“So it is,” returned Loring drily.

Mrs. Romayne laughed, and dropped the glasses with which she had been coolly surveying the garment in question.

“That was rather obvious, wasn’t it?” she said gaily. “By-the-bye, did you want to see Julian?”

There was a moment’s pause after Loring had replied, pleasantly enough, in the negative, and then Mrs. Romayne looked up at him suddenly, and said:

“It’s frightfully hot in here, don’t you think? Suppose we try one of the less popular rooms?” She stopped a moment, and then added with her most artificial laugh: “Of course, you gather from that that I’m going to victimise you again? Yes; I do want a little quiet talk with you. Who’d be a conspirator?”

There was nothing of the unwilling victim, at least, in Loring’s tone or manner as he deprecated her words. Nor was there either reluctance or tedium in his face as he followed her through the room. On the contrary, it was almost lighted up by an expression of sudden purpose.

Mrs. Romayne led the way to the almost deserted miniature room, and they began to walk slowly up and down, to all intents and purposes alone together. There seemed to be no particular point to Mrs. Romayne’s desire for a private conference with her fellow-conspirator.

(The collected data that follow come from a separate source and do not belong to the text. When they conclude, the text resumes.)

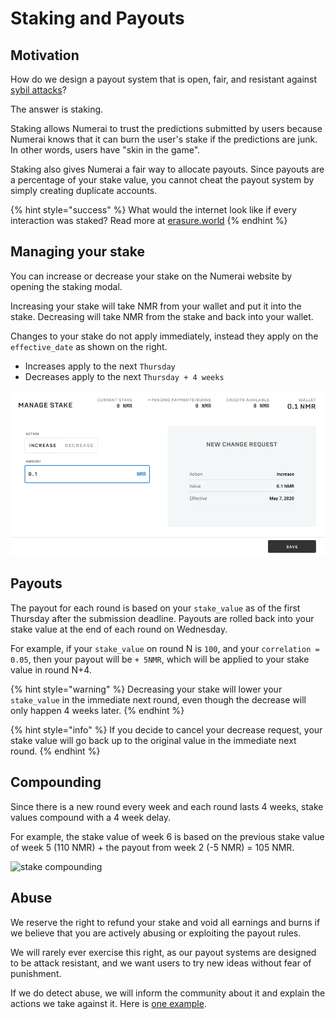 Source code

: # Staking and Payouts

## Motivation

How do we design a payout system that is open, fair, and resistant against [sybil attacks](https://en.wikipedia.org/wiki/Sybil_attack)? 

The answer is staking.

Staking allows Numerai to trust the predictions submitted by users because Numerai knows that it can burn the user's stake if the predictions are junk. In other words, users have "skin in the game".

Staking also gives Numerai a fair way to allocate payouts. Since payouts are a percentage of your stake value, you cannot cheat the payout system by simply creating duplicate accounts.

{% hint style="success" %}
What would the internet look like if every interaction was staked? Read more at [erasure.world](https://erasure.world/)
{% endhint %}

## Managing your stake

You can increase or decrease your stake on the Numerai website by opening the staking modal. 

Increasing your stake will take NMR from your wallet and put it into the stake. Decreasing will take NMR from the stake and back into your wallet.

Changes to your stake do not apply immediately, instead they apply on the `effective_date` as shown on the right.

* Increases apply to the next `Thursday`
* Decreases apply to the next `Thursday + 4 weeks`

![the staking modal](../.gitbook/assets/image%20%2824%29.png)

## Payouts

The payout for each round is based on your `stake_value` as of the first Thursday after the submission deadline. Payouts are rolled back into your stake value at the end of each round on Wednesday. 

For example, if your `stake_value` on round N is `100`, and your `correlation = 0.05`, then your payout will be `+ 5NMR`, which will be applied to your stake value in round N+4.  

{% hint style="warning" %}
Decreasing your stake will lower your `stake_value` in the immediate next round, even though the decrease will only happen 4 weeks later.
{% endhint %}

{% hint style="info" %}
If you decide to cancel your decrease request, your stake value will go back up to the original value in the immediate next round.
{% endhint %}

## Compounding

Since there is a new round every week and each round lasts 4 weeks, stake values compound with a 4 week delay.

For example, the stake value of week 6 is based on the previous stake value of week 5 \(110 NMR\) + the payout from week 2 \(-5 NMR\) = 105 NMR.

![stake compounding](https://documents.app.lucidchart.com/documents/2cb7265f-6e5b-454a-a84d-6f32b6058f34/pages/0_0?a=466&x=249&y=136&w=1112&h=486&store=1&accept=image%2F*&auth=LCA%20a086c3be9ef17d9fa2cd22ee9808e742d1a2d888-ts%3D1590449860)

## Abuse

We reserve the right to refund your stake and void all earnings and burns if we believe that you are actively abusing or exploiting the payout rules.

We will rarely ever exercise this right, as our payout systems are designed to be attack resistant, and we want users to try new ideas without fear of punishment.

If we do detect abuse, we will inform the community about it and explain the actions we take against it. Here is [one example](https://forum.numer.ai/t/leaderboard-bonus-exploit-uncovered/200/8). 


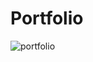 # Portfolio
![portfolio](https://github.com/ewniuL/Portfolio/assets/167976108/fc3b0f90-26bb-423f-9229-62dd7a5822d0)
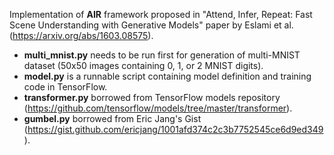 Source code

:Implementation of **AIR** framework proposed in "Attend, Infer, Repeat: Fast Scene Understanding with Generative Models" paper by Eslami et al. (https://arxiv.org/abs/1603.08575).
* **multi_mnist.py** needs to be run first for generation of multi-MNIST dataset (50x50 images containing 0, 1, or 2 MNIST digits).
* **model.py** is a runnable script containing model definition and training code in TensorFlow.
* **transformer.py** borrowed from TensorFlow models repository (https://github.com/tensorflow/models/tree/master/transformer).
* **gumbel.py** borrowed from Eric Jang's Gist (https://gist.github.com/ericjang/1001afd374c2c3b7752545ce6d9ed349).
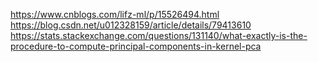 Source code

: https://www.cnblogs.com/lifz-ml/p/15526494.html
https://blog.csdn.net/u012328159/article/details/79413610
https://stats.stackexchange.com/questions/131140/what-exactly-is-the-procedure-to-compute-principal-components-in-kernel-pca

She talked about Julian; talked about him carelessly, artificially, but with a persistence which only another mother could have understood; slipping in little questions now and then on all sorts of details connected with that business side of a man’s life, as to which, she said, “women are always so in the dark;” and reverting again and again to her satisfaction and reliance in his mentor.

“It’s rather absurd to quote those ridiculous old proverbs,” she said at last, laughing affectedly, “but isn’t there one, or a fable, or something, about a duck whose chickens—no, a hen whose chickens, it would be, wouldn’t it?—would take to the water, and agitated her awfully because she couldn’t go after them? That’s exactly what I feel like, I assure you. And I look upon you as an exceptionally sensible water-bird who is also at home on the land—a kind of connecting link. Humiliating similes, aren’t they?”

Loring smiled in answer to her laugh. But his tone as he answered her was rather grave.